The PCB adheres to Adafruit's feather wing specification. This enables the possibility of plugging in a variety of "feather wings" to expand the controller's capabilities. For example a display or radio communication can be easily added.

The motor controller can receive movement commands from pyControl and/or respond to user input from the onboard buttons. Information and warnings can be shown on the display. In the past, we have used a Mini color TFT with Joystick feather wing. Currently, we use the more basic 4-digit 7-segment display.

Printed Circuit Board#

The manufactured PCB contains two board designs which can be separated by breaking off the perforated "mousebite" tabs. The skinny PCB is meant to permanently attach to the syringe frame and make connections with the stepper motor and limit switches. It provides access to those connections through a 7-pin socket. The larger PCB is a pyControl compatible device that plugs into the motor connection socket.

Order PCB from OSH Park

Components BOM#

Qty Reference Description Value/MPN
5 C1, C5, C6, C7, C8 0603 Capacitor 100nF
3 C2, C3, C9 0603 Capacitor 2.2µF
1 C4 Electrolytic Capacitor 100µF
1 C10 0603 Capacitor 22nF
3 H1, H2, H3 2mm Standoff 9774010943R
1 J1 RJ45 Jack 54602-908LF
1 J2 16-pin Female Header ESQ-116-12-T-S
1 J3 12-pin Female Header ESQ-112-12-T-S
1 J4 7-pin Right Angle Male PH1RB-07-UA
1 J7 7-pin Right Angle Female PPTC071LGBN-RC
4 R1, R2, R3, R5 0603 Resistor 10KΩ
2 R4, R6 0805 Resistor 0.3Ω
3 S1, S2, S3 Right angle tactile switch PTS645VH39-2
1 U1 3.3V voltage regulator BU33SD2MG
1 U2 Microcontroller ATSAMD21G
1 U3 Motor Driver TMC2209
1 U4 EEPROM AT24C01C-STUM

Assembly#

Cut wires to the following lengths:

  • motor leads: 25 mm
  • infuse limit switch: 70 mm
  • retract limit switch: 235 mm

Programming#

User Guide#

Initial Setup#

The Syringe Control Board needs to perform a "homing" sequence to determine how the electronics are connected. With this information it will know which direction to rotate for "infuse" and "retract", as well as which limit switch corresponds to which direction.
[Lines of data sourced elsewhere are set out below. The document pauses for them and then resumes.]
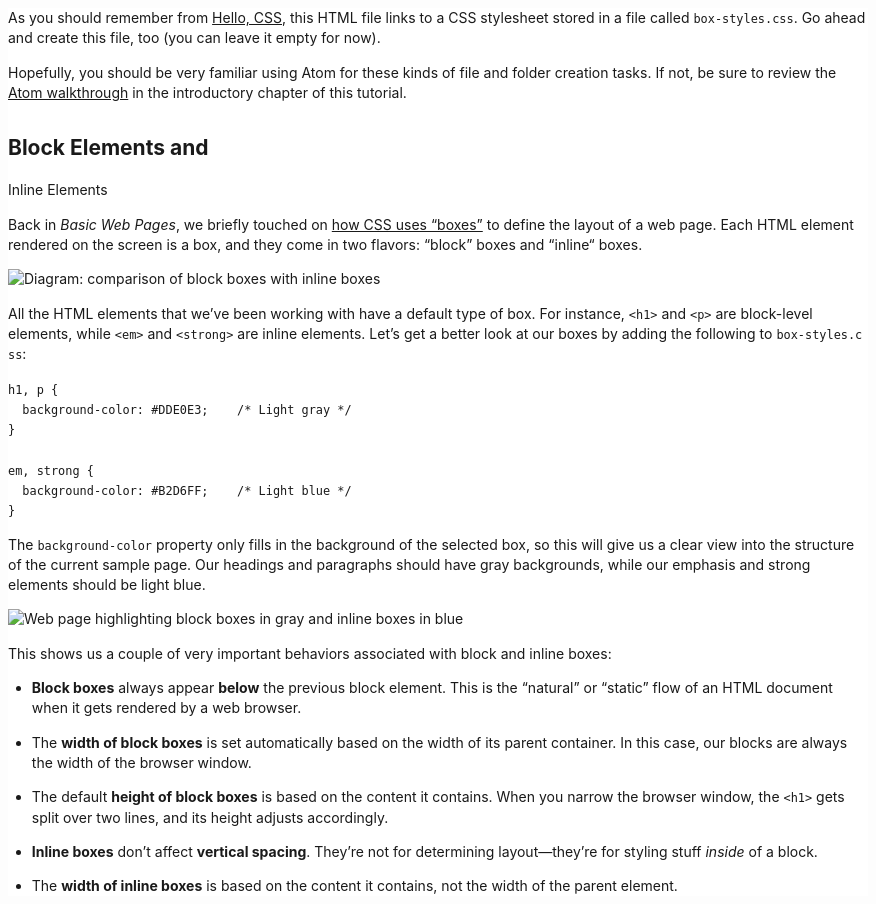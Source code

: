 As you should remember from [Hello, CSS](https://internetingishard.com//html-and-css/hello-css/), this HTML file links to a CSS stylesheet stored in a file called `box-styles.css`. Go ahead and create this file, too (you can leave it empty for now).

Hopefully, you should be very familiar using Atom for these kinds of file and folder creation tasks. If not, be sure to review the [Atom walkthrough](https://internetingishard.com//html-and-css/introduction/#atom-text-editor) in the introductory chapter of this tutorial.

## Block Elements and

Inline Elements

Back in _Basic Web Pages_, we briefly touched on [how CSS uses “boxes”](https://internetingishard.com//html-and-css/basic-web-pages/#emphasis-italic-elements) to define the layout of a web page. Each HTML element rendered on the screen is a box, and they come in two flavors: “block” boxes and “inline“ boxes.

![Diagram: comparison of block boxes with inline boxes](/images/inline-vs-block-boxes-f3e662.png)

All the HTML elements that we’ve been working with have a default type of box. For instance, `<h1>` and `<p>` are block-level elements, while `<em>` and `<strong>` are inline elements. Let’s get a better look at our boxes by adding the following to `box-styles.css`:

```html
h1, p {
  background-color: #DDE0E3;    /* Light gray */
}

em, strong {
  background-color: #B2D6FF;    /* Light blue */
}
```

The `background-color` property only fills in the background of the selected box, so this will give us a clear view into the structure of the current sample page. Our headings and paragraphs should have gray backgrounds, while our emphasis and strong elements should be light blue.

![Web page highlighting block boxes in gray and inline boxes in blue](/images/block-boxes-and-inline-boxes-7cfa0a.png)

This shows us a couple of very important behaviors associated with block and inline boxes:

* **Block boxes** always appear **below** the previous block element. This is the “natural” or “static” flow of an HTML document when it gets rendered by a web browser.

* The **width of block boxes** is set automatically based on the width of its parent container. In this case, our blocks are always the width of the browser window.

* The default **height of block boxes** is based on the content it contains. When you narrow the browser window, the `<h1>` gets split over two lines, and its height adjusts accordingly.

* **Inline boxes** don’t affect **vertical spacing**. They’re not for determining layout—they’re for styling stuff _inside_ of a block.

* The **width of inline boxes** is based on the content it contains, not the width of the parent element.
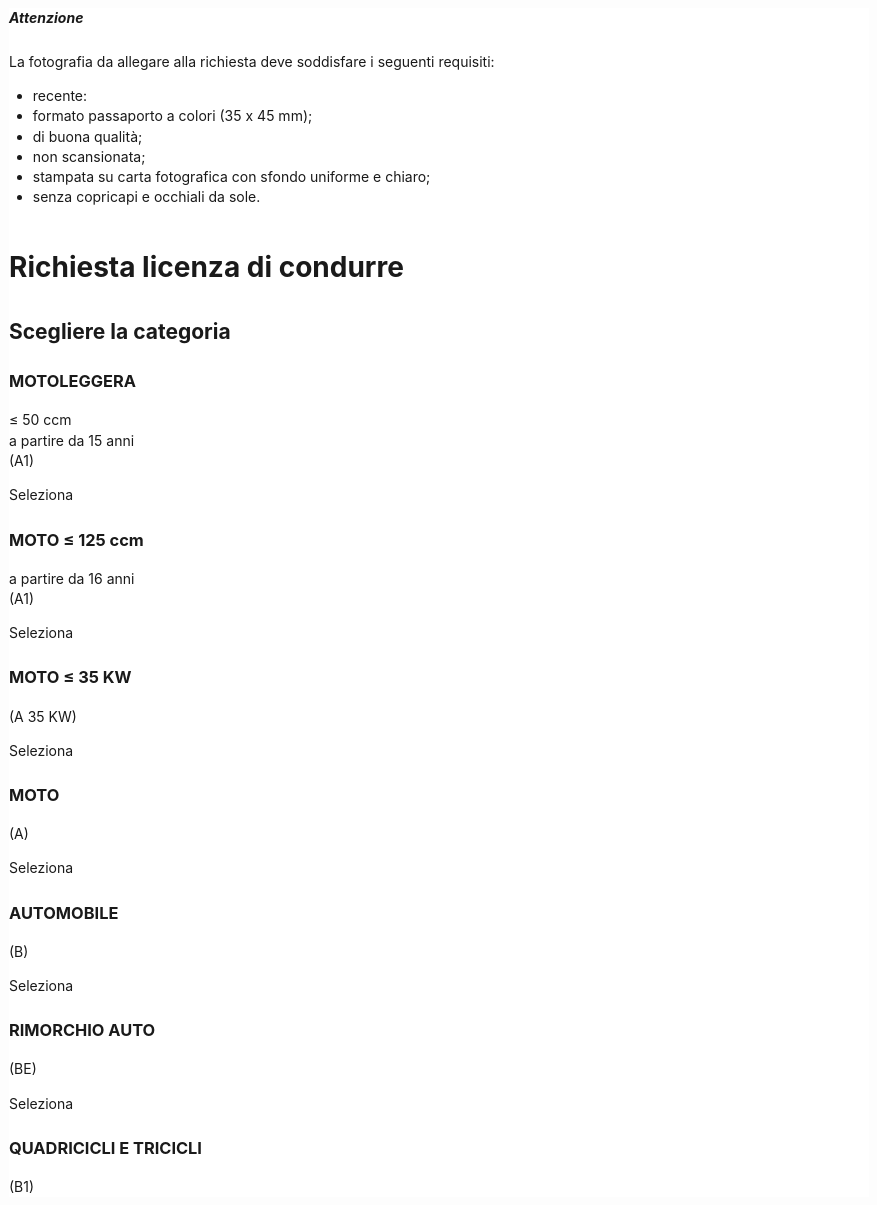##### Attenzione

La fotografia da allegare alla richiesta deve soddisfare i seguenti requisiti:

  * recente:
  * formato passaporto a colori (35 x 45 mm);
  * di buona qualità;
  * non scansionata;
  * stampata su carta fotografica con sfondo uniforme e chiaro;
  * senza copricapi e occhiali da sole.

#  Richiesta licenza di condurre

## Scegliere la categoria

### MOTOLEGGERA  
≤ 50 ccm  
a partire da 15 anni  
(A1)

Seleziona

### MOTO ≤ 125 ccm  
a partire da 16 anni  
(A1)  

Seleziona

### MOTO ≤ 35 KW  
(A 35 KW)  
  

Seleziona

### MOTO  
(A)  
  

Seleziona

### AUTOMOBILE  
(B)  
  

Seleziona

### RIMORCHIO AUTO  
(BE)  
  

Seleziona

### QUADRICICLI E TRICICLI  
(B1)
  1. Press and hold down the center of the button. After 4 dashed lines fill up the display, the carriage will begin to move.
  2. Once the carriage reaches a limit, select whether the direction it went was "infuse" or "retract" by pressing the left button for "infuse" or the right button for "retract".
  3. Check that everything is correct by pressing the right button. The carriage should move in the retracting direction until it hits the retraction limit and stops.

pyControl Operation#

The syringe board can be used as pyControl device. Its pinout is compatible with pyControl behavior ports.

Note

The pump must be plugged into a port that has a serial UART.

The following example assumes that the syringe pump is plugged into port 3 of Breakout board 1.2.

  1. Download syringe_pump_device.py and place it in your "devices" directory.
  2. Download pump_example_task.py and place it in your "tasks" directory.
  3. Open up pyControl GUI
  4. Connect to your board
  5. Click the Config button and then click Load framework. This will ensure the syringe_pump_device.py is transferred onto the pyBoard microcontroller.
  6. From the Task dropdown select the "pump_example_task"
  7. Click Upload
  8. Click Start
  9. Pressing the user button on the breakout board will tell the syringe pump to infuse 0.25 mL.
  10. Click Variables and set the pump_volume to 2500. Press the user button again and see the difference. You can also try giving it a negative number, causing the motor to spin in the opposite direction.